### TASK TO CARRY OUT
In the data below, which lines contain "просмотра"? List them by copying each one.

### Stored data
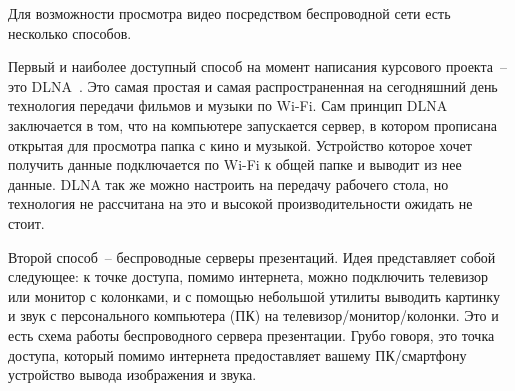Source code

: 

        
        
        
        
        

Для возможности просмотра видео посредством беспроводной сети есть несколько способов. 

Первый и наиболее доступный способ на момент написания курсового проекта~-- это DLNA~\cite{dlna_what_is}. Это самая простая и самая распространенная на сегодняшний день технология передачи фильмов и музыки по Wi-Fi. Сам принцип DLNA заключается в том, что на компьютере запускается сервер, в котором прописана открытая для просмотра папка с кино и музыкой. Устройство которое хочет получить данные подключается по Wi-Fi к общей папке и выводит из нее данные. DLNA так же можно настроить на передачу рабочего стола, но технология не рассчитана на это и высокой производительности ожидать не стоит. 

Второй способ~-- беспроводные серверы презентаций. Идея представляет собой следующее: к точке доступа, помимо интернета, можно подключить телевизор или монитор с колонками, и с помощью небольшой утилиты выводить картинку и звук с персонального компьютера (ПК) на телевизор/монитор/колонки. Это и есть схема работы беспроводного сервера презентации. Грубо говоря, это точка доступа, который помимо интернета предоставляет вашему ПК/смартфону устройство вывода изображения и звука.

### SOLUTION TO THIS TASK
Для возможности просмотра видео посредством беспроводной сети есть несколько способов. 
Первый и наиболее доступный способ на момент написания курсового проекта~-- это DLNA~\cite{dlna_what_is}. Это самая простая и самая распространенная на сегодняшний день технология передачи фильмов и музыки по Wi-Fi. Сам принцип DLNA заключается в том, что на компьютере запускается сервер, в котором прописана открытая для просмотра папка с кино и музыкой. Устройство которое хочет получить данные подключается по Wi-Fi к общей папке и выводит из нее данные. DLNA так же можно настроить на передачу рабочего стола, но технология не рассчитана на это и высокой производительности ожидать не стоит. 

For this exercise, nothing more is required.